EDIT : pour les non bretonnants, la traduction ;)
Les vacances arrivent. Les animateurs sont prêt a s’occuper des enfants dans les centres de vacances. Ce sont des jeunes passionner par leur métier : sonia Orriger en fait partie.
Les enfants pourront avec s’initier au cirque ! Sérieusement bien sur ! « un stage arts du cirques sera proposer à Treglonoù, pour des enfants entre 8 et 12 ans. Ils apprendront a faire de l’acrobatie, de monter sur une grande boulle, a faire les clowns, jongler, décorer «
1 poste en banlieue parisienne
C’est elle qui mènera ce stage. La jeune fille a de l’expérience. Elle a appris les arts a l’école boulle a Paris. Mais le travail avec les enfants, elle l’a appris sur le terrain. « Quand je faisait mes études on m’a proposer d’aller travailler dans un maison de jeunes a ferrières en brie j’ai accepter tout de suite. Ce qui m’a les plus plu, c’est de monter des projets sur le long terme avec les jeunes. C’est comme ça que j’ai monter une comédie musicales avec 25 jeunes, et former une troupes de théâtre de rue avec laquelle on a fait une tourner dan plusieurs centres de vacances ., j’ai pu me rendre compte de la richesse que l’on pouvait avoir en travaillant avec des ados. Les relations sont différentes que de celle que peuvent avoir les profs ou les parents « après elle a donc décidée de faire de l’animation sont métier.

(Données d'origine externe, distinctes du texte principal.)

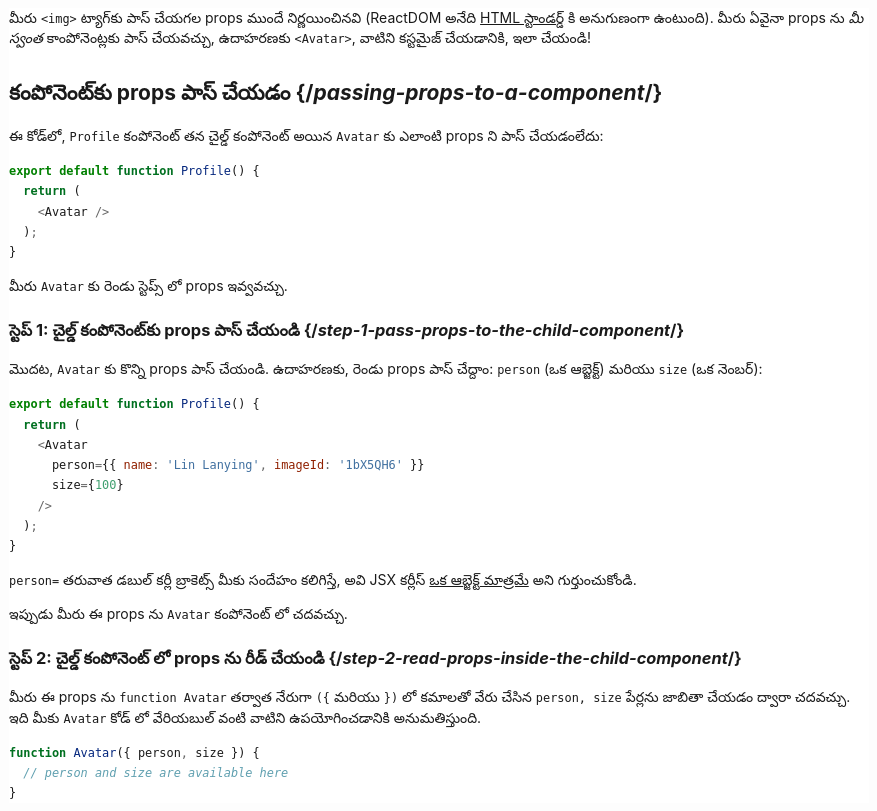 </Sandpack>

మీరు `<img>` ట్యాగ్‌కు పాస్ చేయగల props ముందే నిర్ణయించినవి (ReactDOM అనేది [HTML స్టాండర్డ్](https://www.w3.org/TR/html52/semantics-embedded-content.html#the-img-element) కి అనుగుణంగా ఉంటుంది). మీరు ఏవైనా props ను *మీ స్వంత* కాంపోనెంట్లకు పాస్ చేయవచ్చు, ఉదాహరణకు `<Avatar>`, వాటిని కస్టమైజ్ చేయడానికి, ఇలా చేయండి!

## కంపోనెంట్‌కు props పాస్ చేయడం {/*passing-props-to-a-component*/}

ఈ కోడ్‌లో, `Profile` కంపోనెంట్ తన చైల్డ్ కంపోనెంట్ అయిన `Avatar` కు ఎలాంటి props ని పాస్ చేయడంలేదు:

```js
export default function Profile() {
  return (
    <Avatar />
  );
}
```

మీరు `Avatar` కు రెండు స్టెప్స్ లో props ఇవ్వవచ్చు.

### స్టెప్ 1: చైల్డ్ కంపోనెంట్‌కు props పాస్ చేయండి {/*step-1-pass-props-to-the-child-component*/}

మొదట, `Avatar` కు కొన్ని props పాస్ చేయండి. ఉదాహరణకు, రెండు props పాస్ చేద్దాం: `person` (ఒక ఆబ్జెక్ట్) మరియు `size` (ఒక నెంబర్):

```js
export default function Profile() {
  return (
    <Avatar
      person={{ name: 'Lin Lanying', imageId: '1bX5QH6' }}
      size={100}
    />
  );
}
```

<Note>

`person=` తరువాత డబుల్ కర్లీ బ్రాకెట్స్ మీకు సందేహం కలిగిస్తే, అవి JSX కర్లీస్ [ఒక ఆబ్జెక్ట్ మాత్రమే](/learn/javascript-in-jsx-with-curly-braces#using-double-curlies-css-and-other-objects-in-jsx) అని గుర్తుంచుకోండి.

</Note>

ఇప్పుడు మీరు ఈ props ను `Avatar` కంపోనెంట్ లో చదవచ్చు.

### స్టెప్ 2: చైల్డ్ కంపోనెంట్ లో props ను రీడ్ చేయండి {/*step-2-read-props-inside-the-child-component*/}

మీరు ఈ props ను `function Avatar` తర్వాత నేరుగా `({` మరియు `})` లో కమాలతో వేరు చేసిన `person, size` పేర్లను జాబితా చేయడం ద్వారా చదవచ్చు. ఇది మీకు `Avatar` కోడ్ లో వేరియబుల్ వంటి వాటిని ఉపయోగించడానికి అనుమతిస్తుంది.

```js
function Avatar({ person, size }) {
  // person and size are available here
}
```

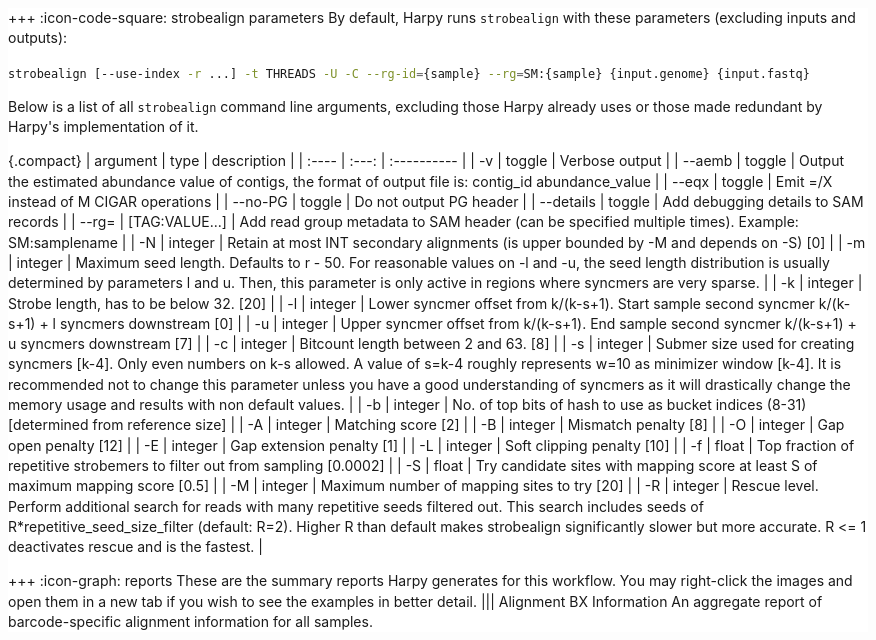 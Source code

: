 +++ :icon-code-square: strobealign parameters
By default, Harpy runs `strobealign` with these parameters (excluding inputs and outputs):
```bash
strobealign [--use-index -r ...] -t THREADS -U -C --rg-id={sample} --rg=SM:{sample} {input.genome} {input.fastq}
```

Below is a list of all `strobealign` command line arguments, excluding those Harpy already uses or those made redundant by Harpy's implementation of it.

{.compact}
| argument  | type    | description |
| :----      | :---:  | :---------- |
| -v        | toggle  | Verbose output |
| --aemb    | toggle  | Output the estimated abundance value of contigs, the format of output file is: contig_id abundance_value |
| --eqx     | toggle  | Emit =/X instead of M CIGAR operations |
| --no-PG   | toggle  | Do not output PG header |
| --details | toggle  | Add debugging details to SAM records |
| --rg=     | [TAG:VALUE...] | Add read group metadata to SAM header (can be specified multiple times). Example: SM:samplename |
| -N        | integer  | Retain at most INT secondary alignments (is upper bounded by -M and depends on -S) [0] |
| -m        | integer  | Maximum seed length. Defaults to r - 50. For reasonable values on -l and -u, the seed length distribution is usually determined by parameters l and u. Then, this parameter is only active in regions where syncmers are very sparse. |
| -k        | integer  | Strobe length, has to be below 32. [20] |
| -l        | integer  | Lower syncmer offset from k/(k-s+1). Start sample second syncmer k/(k-s+1) + l syncmers downstream [0] |
| -u        | integer  | Upper syncmer offset from k/(k-s+1). End sample second syncmer k/(k-s+1) + u syncmers downstream [7] |
| -c        | integer  | Bitcount length between 2 and 63. [8] |
| -s        | integer  | Submer size used for creating syncmers [k-4]. Only even numbers on k-s allowed. A value of s=k-4 roughly represents w=10 as minimizer window [k-4]. It is recommended not to change this parameter unless you have a good understanding of syncmers as it will drastically change the memory usage and results with non default values. |
| -b        | integer  | No. of top bits of hash to use as bucket indices (8-31)[determined from reference size] |
| -A        | integer  | Matching score [2] |
| -B        | integer  | Mismatch penalty [8] |
| -O        | integer  | Gap open penalty [12] |
| -E        | integer  | Gap extension penalty [1] |
| -L        | integer  | Soft clipping penalty [10] |
| -f        | float  | Top fraction of repetitive strobemers to filter out from sampling [0.0002] |
| -S        | float  | Try candidate sites with mapping score at least S of maximum mapping score [0.5] |
| -M        | integer  | Maximum number of mapping sites to try [20] |
| -R        | integer  | Rescue level. Perform additional search for reads with many repetitive seeds filtered out. This search includes seeds of R*repetitive_seed_size_filter (default: R=2). Higher R than default makes strobealign significantly slower but more accurate. R <= 1 deactivates rescue and is the fastest. |


+++ :icon-graph: reports
These are the summary reports Harpy generates for this workflow. You may right-click
the images and open them in a new tab if you wish to see the examples in better detail.
||| Alignment BX Information
An aggregate report of barcode-specific alignment information for all samples.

Des relations difficiles parfois
« C’est vrai que l’on entend que les relations sont de plus en plus difficile avec les jeunes. Mais je pense que ce n’ai pas pire qu’avant. La vie est plus dure, et Je pense que c’est plus les problèmes sociaux, et le fait qu’il est plus difficile de trouver du travail qui fait que toutes les tranches de la société on plus de mal. Les jeunes n’ont plus le droit de rêver. Déjà à l’école maternelle on peux déjà savoir que certains gamins auront vraiment du mal a s’en sortir. Ma mère qui travaille dans une ZEP est témoin de ça tout le temps.
Toutes ses préoccupations sont loin de celle de la bretagne. « Ce n’est pas si sur « suivant la jeune fille « c’est vrai que ne le sent pas autant en bretagne. J’ai pourtant eu l’occasion de travailler pendant 6 mois dans une commune près de Brest ; et j’ai eu de gros problème avec un groupe de jeunes. Il ne respectaient rien, et étaient très violents. Les mairies autour de paris ont compris qu’il était important de s’occuper des jeunes en déroutent en les aidant a faire des choses, et en mettant les moyens humains pour laissez les jeunes moins livrés a eux-mêmes dans les rues. On trouve pas mal d’animateurs dans les maisons de jeunes. Il y a du travail a faire par ici aussi. Mais on trouve souvent des animateurs seuls dans des quartiers ou une équipe solide ne serait pas de trop.
« Moi, je n’étais pas capable, bien sur je pensais comme tout les animateurs que l’on avais avant tout un rôle sociale, mais j’ai remarqué que je n’arrivais pas a gérer un publique difficile et que en plus je n’en tirais aucun plaisir.
Du plaisir en Breton
Mon combat maintenant est le breton « j’ai grandit et j’ai été élevé en banlieue parisienne, j’ai fait mes études de breton a Rennes. Je voulais travailler avec des jeunes en breton. Je suis maintenant CEP du collège Diwan de Treglonou. J’organise chaque semaine des veillées, et je fais des stages pendant les vacances. Ce sont des jeunes très agréable, et très faciles. C’est vrai que le breton n’est pas toujours pour eux un acte militant comme beaucoup d’adultes d’où la difficulté pour eux de pouvoir s’exprimer toujours dans cette langue. J’essaye donc les aider a faire du breton leur langue de cœur, en leur faisant avoir du plaisir et de la convivialité avec celle-ci. Je veux qu’il ai des souvenirs agréables en breton, pour qu’il puisse faire du breton une langue de l’intime. Avec tous ça, on favorise des liens forts entre eux et avec nous.